Friday, October 26, 2012
Bratislava: First Impressions
If you're wondering, "Where the hell is Bratislava?", it's in Slovakia. And Slovakia is a land-locked bubble nestled between Austria and the Ukraine. Quick history: After World War I, Slovakia merged with the Czech lands in the north to form Czechoslovakia. The next world war turned it into a Soviet satellite state, under which it languished for the next forty years. After slipping out of the Soviet Union in 1989, strife cropped up between the Czech and Slovak governments. They decided to quietly part ways just a few years later. This "Velvet Divorce" of 1993 posed a major problem, however: most of Czechoslovakia's money had come from Prague, and when that city suddenly found itself in the Czech Republic, Slovakia was basically left to fend for itself with few resources.
And it suffered. According the Rick Steve's guide, as few as ten years ago the center of Bratislava was a place where "only thieves and fools dared to tread." But soon enough, money started flowing in from foreign investors, creating what is today one of Eastern Europe's boom economies and a very different picture of Bratislava.
I knew nothing about Bratislava a few weeks ago, not even where it was. Before arriving here, I expected to find something along the lines of stereotypical Soviet-- grim faces, grey coats, and the like. Flagging down a taxi driver in front of the airport, I thought: "And there it is."
I immediately forgot the Slovak word for "hello." We stared at each other for an awkward moment. Then I just nodded, for lack of ideas. He said nothing.
We drove in silence for a while, past ugly industrial zones under a grey sky.

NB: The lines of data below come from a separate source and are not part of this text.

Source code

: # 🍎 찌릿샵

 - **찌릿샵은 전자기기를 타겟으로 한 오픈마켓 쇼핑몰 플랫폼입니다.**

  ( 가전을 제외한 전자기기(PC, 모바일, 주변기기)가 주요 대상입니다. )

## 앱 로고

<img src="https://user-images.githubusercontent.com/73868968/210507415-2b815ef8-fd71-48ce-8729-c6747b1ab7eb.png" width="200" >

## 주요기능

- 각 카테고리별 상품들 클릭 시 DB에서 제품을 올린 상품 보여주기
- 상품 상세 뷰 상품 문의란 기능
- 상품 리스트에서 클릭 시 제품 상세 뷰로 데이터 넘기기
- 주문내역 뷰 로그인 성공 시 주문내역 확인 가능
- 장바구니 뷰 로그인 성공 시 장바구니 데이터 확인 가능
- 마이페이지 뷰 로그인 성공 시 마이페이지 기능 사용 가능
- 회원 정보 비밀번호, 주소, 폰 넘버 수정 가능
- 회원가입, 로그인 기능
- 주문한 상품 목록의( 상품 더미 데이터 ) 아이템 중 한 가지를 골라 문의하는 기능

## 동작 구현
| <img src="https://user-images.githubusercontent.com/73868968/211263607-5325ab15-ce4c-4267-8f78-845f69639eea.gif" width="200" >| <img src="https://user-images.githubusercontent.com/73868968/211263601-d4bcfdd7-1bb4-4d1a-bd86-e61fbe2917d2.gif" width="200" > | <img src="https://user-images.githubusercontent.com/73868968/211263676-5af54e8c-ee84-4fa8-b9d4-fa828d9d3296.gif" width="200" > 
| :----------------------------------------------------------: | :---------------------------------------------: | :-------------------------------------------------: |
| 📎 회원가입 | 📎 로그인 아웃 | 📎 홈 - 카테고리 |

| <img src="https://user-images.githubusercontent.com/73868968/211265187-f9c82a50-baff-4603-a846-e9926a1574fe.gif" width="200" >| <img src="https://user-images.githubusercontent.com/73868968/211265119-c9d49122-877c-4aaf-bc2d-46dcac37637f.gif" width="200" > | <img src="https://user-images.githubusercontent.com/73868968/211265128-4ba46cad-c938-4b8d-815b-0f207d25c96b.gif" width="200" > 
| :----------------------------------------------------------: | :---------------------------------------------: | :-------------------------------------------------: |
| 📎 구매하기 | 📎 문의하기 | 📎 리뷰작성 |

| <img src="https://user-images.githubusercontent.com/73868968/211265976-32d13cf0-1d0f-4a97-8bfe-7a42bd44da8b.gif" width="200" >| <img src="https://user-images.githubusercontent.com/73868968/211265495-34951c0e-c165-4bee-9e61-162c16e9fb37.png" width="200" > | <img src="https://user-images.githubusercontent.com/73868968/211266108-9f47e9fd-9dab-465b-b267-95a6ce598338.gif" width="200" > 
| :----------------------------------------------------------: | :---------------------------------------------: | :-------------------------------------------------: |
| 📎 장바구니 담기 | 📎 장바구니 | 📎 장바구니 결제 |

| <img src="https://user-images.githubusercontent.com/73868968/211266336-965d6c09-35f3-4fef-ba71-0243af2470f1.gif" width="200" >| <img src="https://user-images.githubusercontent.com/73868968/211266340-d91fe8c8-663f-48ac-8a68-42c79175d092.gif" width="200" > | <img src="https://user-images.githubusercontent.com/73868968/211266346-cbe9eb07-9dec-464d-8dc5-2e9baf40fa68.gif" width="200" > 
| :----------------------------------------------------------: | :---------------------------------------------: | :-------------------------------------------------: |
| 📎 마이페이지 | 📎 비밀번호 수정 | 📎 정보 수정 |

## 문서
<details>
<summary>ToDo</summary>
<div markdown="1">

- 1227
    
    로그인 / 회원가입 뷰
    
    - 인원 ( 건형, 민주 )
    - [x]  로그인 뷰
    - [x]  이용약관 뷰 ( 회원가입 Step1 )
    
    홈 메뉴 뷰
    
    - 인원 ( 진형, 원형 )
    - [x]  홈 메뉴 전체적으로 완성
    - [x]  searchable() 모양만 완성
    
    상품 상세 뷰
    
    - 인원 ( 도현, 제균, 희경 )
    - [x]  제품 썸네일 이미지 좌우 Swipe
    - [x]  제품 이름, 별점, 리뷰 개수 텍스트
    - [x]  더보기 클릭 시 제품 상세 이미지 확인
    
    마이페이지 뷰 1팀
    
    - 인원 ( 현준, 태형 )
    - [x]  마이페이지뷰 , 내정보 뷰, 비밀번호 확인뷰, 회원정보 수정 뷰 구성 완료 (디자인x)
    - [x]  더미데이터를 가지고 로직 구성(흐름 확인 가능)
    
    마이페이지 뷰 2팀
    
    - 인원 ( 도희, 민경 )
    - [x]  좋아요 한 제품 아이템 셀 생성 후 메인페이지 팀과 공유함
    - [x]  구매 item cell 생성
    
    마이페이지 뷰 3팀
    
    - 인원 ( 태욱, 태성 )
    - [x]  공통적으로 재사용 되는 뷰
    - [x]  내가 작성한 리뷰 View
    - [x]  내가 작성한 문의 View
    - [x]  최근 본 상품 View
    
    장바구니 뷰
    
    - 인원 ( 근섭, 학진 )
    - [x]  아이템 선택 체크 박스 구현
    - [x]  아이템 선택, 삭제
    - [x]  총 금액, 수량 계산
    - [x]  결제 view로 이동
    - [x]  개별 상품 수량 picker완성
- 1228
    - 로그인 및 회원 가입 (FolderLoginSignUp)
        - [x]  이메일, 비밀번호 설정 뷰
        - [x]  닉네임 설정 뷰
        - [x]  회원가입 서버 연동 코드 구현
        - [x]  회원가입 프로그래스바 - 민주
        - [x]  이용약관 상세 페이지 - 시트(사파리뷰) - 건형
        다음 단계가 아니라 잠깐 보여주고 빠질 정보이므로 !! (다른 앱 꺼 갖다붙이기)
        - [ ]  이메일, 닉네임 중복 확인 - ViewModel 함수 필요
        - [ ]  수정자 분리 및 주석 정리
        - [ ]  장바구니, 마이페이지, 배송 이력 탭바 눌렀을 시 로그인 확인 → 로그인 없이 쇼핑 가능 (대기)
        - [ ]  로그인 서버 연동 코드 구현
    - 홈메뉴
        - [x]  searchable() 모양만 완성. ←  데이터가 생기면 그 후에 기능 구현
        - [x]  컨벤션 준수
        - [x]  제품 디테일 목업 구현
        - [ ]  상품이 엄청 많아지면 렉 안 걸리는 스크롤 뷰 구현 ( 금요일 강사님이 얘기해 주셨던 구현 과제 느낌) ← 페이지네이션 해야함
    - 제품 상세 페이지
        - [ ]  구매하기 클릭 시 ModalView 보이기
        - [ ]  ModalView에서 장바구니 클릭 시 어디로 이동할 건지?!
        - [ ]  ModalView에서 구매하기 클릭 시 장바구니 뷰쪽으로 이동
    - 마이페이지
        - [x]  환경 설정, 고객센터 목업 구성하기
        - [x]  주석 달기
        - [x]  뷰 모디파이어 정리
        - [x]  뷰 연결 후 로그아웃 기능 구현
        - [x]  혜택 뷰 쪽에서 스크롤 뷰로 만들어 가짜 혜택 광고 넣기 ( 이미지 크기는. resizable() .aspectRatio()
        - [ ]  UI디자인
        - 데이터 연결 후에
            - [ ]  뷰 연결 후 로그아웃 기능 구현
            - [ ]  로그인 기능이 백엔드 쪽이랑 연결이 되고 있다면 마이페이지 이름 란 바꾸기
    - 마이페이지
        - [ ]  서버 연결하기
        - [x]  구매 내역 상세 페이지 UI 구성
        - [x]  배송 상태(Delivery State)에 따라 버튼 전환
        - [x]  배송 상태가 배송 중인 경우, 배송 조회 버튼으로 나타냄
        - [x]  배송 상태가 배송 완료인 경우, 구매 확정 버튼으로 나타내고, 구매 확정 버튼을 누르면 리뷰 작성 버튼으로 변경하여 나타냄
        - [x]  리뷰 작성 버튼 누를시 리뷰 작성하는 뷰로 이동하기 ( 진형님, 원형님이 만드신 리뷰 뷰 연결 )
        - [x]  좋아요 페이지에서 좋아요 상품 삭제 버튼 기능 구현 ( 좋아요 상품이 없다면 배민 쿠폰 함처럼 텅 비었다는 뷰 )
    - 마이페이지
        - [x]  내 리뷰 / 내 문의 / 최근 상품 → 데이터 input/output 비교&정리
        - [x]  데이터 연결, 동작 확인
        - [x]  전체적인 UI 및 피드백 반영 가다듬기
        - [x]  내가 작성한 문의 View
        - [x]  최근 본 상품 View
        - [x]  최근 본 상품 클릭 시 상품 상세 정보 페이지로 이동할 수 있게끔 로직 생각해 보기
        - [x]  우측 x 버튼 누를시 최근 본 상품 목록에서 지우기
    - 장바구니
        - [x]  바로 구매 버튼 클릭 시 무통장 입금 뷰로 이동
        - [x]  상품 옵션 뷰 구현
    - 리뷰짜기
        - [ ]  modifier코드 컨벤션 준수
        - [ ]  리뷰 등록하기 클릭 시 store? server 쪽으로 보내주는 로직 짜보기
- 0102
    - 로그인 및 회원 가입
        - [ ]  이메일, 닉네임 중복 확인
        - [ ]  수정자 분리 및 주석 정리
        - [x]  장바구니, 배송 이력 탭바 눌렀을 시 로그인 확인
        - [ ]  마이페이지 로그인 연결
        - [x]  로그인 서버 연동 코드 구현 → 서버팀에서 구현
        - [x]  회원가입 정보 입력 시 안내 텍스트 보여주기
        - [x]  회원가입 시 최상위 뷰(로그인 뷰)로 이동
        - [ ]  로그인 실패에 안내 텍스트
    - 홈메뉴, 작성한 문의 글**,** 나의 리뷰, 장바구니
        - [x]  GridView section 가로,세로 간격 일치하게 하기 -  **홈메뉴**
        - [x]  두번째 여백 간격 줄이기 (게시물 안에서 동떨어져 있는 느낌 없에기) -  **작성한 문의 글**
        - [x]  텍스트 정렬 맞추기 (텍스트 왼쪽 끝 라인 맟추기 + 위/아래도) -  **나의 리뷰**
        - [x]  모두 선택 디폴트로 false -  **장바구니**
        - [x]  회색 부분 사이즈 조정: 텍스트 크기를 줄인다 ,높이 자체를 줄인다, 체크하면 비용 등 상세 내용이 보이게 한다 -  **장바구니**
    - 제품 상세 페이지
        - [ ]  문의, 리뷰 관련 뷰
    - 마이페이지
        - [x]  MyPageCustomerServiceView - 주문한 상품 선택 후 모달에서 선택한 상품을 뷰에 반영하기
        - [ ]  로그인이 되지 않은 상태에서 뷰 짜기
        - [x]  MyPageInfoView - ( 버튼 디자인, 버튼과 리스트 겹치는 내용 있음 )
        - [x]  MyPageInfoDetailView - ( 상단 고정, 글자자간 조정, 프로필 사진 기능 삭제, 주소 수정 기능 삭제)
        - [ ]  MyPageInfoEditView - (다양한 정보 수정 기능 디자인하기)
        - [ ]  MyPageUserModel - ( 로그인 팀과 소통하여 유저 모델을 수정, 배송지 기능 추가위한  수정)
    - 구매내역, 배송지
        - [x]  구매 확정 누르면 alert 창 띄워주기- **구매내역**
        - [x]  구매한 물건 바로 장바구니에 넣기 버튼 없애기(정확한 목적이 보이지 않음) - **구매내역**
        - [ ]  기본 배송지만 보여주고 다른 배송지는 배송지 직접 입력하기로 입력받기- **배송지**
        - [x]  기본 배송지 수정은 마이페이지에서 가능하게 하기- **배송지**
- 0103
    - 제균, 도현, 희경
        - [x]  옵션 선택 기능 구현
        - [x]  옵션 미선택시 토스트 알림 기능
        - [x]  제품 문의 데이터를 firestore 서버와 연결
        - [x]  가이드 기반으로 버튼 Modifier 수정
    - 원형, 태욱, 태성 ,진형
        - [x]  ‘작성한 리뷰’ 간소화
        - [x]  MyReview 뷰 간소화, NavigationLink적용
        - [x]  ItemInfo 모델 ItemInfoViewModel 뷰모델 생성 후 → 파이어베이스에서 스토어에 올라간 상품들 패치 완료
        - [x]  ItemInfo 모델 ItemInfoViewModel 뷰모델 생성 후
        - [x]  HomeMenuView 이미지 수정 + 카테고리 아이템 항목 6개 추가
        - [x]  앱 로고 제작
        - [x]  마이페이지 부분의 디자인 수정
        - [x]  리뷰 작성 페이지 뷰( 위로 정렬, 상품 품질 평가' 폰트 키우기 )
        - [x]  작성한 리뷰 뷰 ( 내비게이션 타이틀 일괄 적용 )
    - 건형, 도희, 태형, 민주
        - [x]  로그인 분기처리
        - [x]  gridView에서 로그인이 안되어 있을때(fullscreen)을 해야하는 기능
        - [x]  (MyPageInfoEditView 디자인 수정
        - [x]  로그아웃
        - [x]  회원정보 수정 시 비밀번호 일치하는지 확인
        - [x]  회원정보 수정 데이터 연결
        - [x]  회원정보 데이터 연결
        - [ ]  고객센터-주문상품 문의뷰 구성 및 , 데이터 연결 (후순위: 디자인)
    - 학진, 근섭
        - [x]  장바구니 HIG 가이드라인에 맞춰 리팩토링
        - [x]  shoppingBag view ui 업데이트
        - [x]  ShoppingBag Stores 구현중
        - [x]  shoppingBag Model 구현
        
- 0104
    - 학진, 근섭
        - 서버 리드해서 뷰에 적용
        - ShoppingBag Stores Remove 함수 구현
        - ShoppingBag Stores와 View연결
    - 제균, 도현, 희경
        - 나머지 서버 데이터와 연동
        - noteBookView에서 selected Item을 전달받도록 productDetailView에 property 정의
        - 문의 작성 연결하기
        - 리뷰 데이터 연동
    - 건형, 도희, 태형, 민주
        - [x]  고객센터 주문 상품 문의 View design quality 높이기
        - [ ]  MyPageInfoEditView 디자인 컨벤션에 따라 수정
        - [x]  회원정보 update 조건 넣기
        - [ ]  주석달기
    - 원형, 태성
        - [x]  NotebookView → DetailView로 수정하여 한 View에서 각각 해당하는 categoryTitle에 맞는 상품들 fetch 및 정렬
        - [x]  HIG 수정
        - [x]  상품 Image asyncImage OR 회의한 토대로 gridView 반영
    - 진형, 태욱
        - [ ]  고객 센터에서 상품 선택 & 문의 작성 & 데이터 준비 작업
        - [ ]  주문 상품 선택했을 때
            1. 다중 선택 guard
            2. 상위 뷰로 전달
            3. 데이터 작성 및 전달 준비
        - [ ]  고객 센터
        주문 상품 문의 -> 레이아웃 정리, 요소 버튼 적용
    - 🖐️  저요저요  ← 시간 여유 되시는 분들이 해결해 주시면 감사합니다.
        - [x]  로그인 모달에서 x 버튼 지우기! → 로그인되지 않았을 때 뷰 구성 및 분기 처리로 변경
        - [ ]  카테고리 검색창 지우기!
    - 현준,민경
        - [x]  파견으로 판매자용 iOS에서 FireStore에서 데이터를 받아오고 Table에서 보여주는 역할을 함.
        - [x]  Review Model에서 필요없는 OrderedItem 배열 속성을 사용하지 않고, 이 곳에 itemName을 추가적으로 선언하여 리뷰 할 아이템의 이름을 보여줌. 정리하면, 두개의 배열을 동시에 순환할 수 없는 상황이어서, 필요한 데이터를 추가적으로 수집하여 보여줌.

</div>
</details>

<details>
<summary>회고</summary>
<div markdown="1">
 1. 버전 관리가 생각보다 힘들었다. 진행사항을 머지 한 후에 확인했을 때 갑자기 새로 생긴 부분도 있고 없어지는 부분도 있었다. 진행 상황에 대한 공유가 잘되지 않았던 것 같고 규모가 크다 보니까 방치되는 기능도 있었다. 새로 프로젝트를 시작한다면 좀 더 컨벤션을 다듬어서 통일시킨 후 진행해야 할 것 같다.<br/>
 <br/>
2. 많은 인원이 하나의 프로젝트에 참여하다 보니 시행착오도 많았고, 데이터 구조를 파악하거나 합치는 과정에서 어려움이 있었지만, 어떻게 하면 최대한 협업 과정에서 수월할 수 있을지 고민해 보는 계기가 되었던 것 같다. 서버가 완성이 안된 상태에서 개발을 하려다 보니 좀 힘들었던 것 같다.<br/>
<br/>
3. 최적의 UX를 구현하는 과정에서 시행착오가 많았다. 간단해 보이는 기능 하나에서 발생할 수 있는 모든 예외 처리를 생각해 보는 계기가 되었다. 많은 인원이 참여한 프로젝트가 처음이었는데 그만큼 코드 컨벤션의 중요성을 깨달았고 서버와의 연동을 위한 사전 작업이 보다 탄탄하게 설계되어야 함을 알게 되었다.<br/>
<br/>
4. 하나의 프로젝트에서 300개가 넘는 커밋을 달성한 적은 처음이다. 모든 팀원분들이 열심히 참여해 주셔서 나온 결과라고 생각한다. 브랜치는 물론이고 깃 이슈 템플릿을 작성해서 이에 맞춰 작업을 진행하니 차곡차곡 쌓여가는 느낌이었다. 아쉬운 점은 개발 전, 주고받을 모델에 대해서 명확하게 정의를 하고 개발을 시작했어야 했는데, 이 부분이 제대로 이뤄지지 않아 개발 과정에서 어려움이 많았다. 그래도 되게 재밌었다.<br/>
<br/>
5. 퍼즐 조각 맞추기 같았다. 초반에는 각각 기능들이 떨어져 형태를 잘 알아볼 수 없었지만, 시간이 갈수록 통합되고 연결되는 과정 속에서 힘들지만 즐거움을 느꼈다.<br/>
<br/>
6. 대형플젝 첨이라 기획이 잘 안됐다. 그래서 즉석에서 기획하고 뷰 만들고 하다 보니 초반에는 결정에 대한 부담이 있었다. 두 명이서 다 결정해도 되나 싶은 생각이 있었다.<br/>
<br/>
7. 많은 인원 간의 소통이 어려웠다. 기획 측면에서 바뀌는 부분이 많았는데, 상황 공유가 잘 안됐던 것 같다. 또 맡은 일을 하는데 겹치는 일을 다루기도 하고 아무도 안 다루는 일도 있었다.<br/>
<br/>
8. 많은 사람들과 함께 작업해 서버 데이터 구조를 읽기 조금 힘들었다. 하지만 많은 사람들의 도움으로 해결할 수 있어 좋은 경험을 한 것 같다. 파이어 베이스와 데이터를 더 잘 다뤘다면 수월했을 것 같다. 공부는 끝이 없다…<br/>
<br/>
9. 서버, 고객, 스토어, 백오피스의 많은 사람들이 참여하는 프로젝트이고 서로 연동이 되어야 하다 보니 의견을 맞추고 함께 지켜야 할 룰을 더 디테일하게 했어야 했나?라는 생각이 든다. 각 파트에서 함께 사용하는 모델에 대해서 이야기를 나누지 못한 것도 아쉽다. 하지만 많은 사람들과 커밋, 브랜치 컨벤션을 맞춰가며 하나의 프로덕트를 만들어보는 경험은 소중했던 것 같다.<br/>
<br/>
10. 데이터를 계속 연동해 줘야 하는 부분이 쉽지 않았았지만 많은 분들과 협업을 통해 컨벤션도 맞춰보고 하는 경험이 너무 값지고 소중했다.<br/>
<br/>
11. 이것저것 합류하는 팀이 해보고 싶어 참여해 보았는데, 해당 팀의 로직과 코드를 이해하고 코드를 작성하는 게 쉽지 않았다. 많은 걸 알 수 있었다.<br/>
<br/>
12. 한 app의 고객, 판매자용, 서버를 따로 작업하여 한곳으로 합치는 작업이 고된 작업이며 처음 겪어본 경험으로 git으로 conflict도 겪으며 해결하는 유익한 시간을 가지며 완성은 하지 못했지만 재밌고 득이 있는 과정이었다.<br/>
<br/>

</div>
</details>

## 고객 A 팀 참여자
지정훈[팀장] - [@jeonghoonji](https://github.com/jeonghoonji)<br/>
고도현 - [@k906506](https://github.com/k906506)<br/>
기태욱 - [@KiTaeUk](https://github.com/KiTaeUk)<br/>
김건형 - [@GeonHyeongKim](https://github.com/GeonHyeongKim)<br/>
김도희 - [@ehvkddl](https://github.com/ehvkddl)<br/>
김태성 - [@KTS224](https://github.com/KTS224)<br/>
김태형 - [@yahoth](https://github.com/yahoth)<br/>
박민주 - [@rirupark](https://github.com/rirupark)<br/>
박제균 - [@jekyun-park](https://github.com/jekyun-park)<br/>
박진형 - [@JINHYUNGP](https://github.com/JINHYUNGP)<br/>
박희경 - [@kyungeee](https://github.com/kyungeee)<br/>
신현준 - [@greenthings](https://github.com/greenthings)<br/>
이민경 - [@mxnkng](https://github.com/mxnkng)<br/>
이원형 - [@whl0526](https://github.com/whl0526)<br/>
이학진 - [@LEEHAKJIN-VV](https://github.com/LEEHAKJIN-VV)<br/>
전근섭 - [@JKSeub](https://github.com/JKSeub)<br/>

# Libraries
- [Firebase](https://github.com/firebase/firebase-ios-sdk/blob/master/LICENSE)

He must have seen me staring at one Gargantuan, all-glass shoebox stretching a length of highway. "Aupark Shopping Center," he said with a note of pride. Shopping center. Looming like a giant middle finger flipped to communism right outside downtown.
The ice was broken. From there he began to point out sights left and right: the ultra-modern presidential palace, onion-domed Saint Michael's Gate, cobblestoned Old Town packed with students day and night. A chocolate shop. "I'll be visiting that," I said, and he laughed. Actually, he giggled. For the first time I saw a big grin spread across his face, saw his eyes light up in the rearview mirror as he bounced a little in his seat. This taxi driver is a good representation of my first impressions of Bratislava: staid and dour in appearance, but underneath, it's positively giggling.